• **Task directions**
Check each line of the material for the string "Indexers", and copy the lines that have it.

• **Data extract**
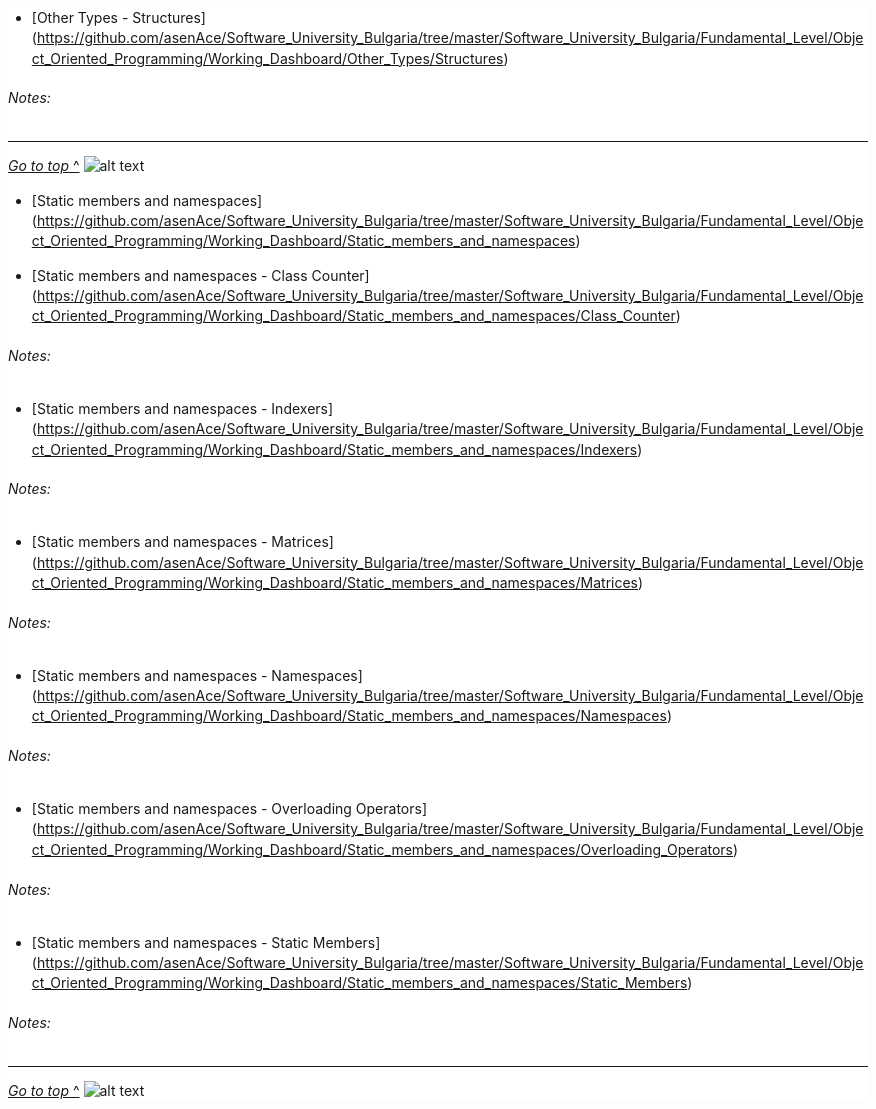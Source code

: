 * [Other Types - Structures]
(https://github.com/asenAce/Software_University_Bulgaria/tree/master/Software_University_Bulgaria/Fundamental_Level/Object_Oriented_Programming/Working_Dashboard/Other_Types/Structures)
######  Notes:  
---

[*Go to top* ^](#Software-University)
![alt text](https://github.com/asenAce/Software_University_Bulgaria/blob/master/Software_University_Bulgaria/PicturesSource/canstockSmallRe.jpg)

* [Static members and namespaces]
(https://github.com/asenAce/Software_University_Bulgaria/tree/master/Software_University_Bulgaria/Fundamental_Level/Object_Oriented_Programming/Working_Dashboard/Static_members_and_namespaces)

* [Static members and namespaces - Class Counter]
(https://github.com/asenAce/Software_University_Bulgaria/tree/master/Software_University_Bulgaria/Fundamental_Level/Object_Oriented_Programming/Working_Dashboard/Static_members_and_namespaces/Class_Counter)
######  Notes:  

* [Static members and namespaces - Indexers]
(https://github.com/asenAce/Software_University_Bulgaria/tree/master/Software_University_Bulgaria/Fundamental_Level/Object_Oriented_Programming/Working_Dashboard/Static_members_and_namespaces/Indexers)
######  Notes:  

* [Static members and namespaces - Matrices]
(https://github.com/asenAce/Software_University_Bulgaria/tree/master/Software_University_Bulgaria/Fundamental_Level/Object_Oriented_Programming/Working_Dashboard/Static_members_and_namespaces/Matrices)
######  Notes:  

* [Static members and namespaces - Namespaces]
(https://github.com/asenAce/Software_University_Bulgaria/tree/master/Software_University_Bulgaria/Fundamental_Level/Object_Oriented_Programming/Working_Dashboard/Static_members_and_namespaces/Namespaces)
######  Notes:  

* [Static members and namespaces - Overloading Operators]
(https://github.com/asenAce/Software_University_Bulgaria/tree/master/Software_University_Bulgaria/Fundamental_Level/Object_Oriented_Programming/Working_Dashboard/Static_members_and_namespaces/Overloading_Operators)
######  Notes:  

* [Static members and namespaces - Static Members]
(https://github.com/asenAce/Software_University_Bulgaria/tree/master/Software_University_Bulgaria/Fundamental_Level/Object_Oriented_Programming/Working_Dashboard/Static_members_and_namespaces/Static_Members)
######  Notes:  

---

[*Go to top* ^](#Software-University)
![alt text](https://github.com/asenAce/Software_University_Bulgaria/blob/master/Software_University_Bulgaria/PicturesSource/canstockSmallRe.jpg)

• **Written answer**
* [Static members and namespaces - Indexers]
(https://github.com/asenAce/Software_University_Bulgaria/tree/master/Software_University_Bulgaria/Fundamental_Level/Object_Oriented_Programming/Working_Dashboard/Static_members_and_namespaces/Indexers)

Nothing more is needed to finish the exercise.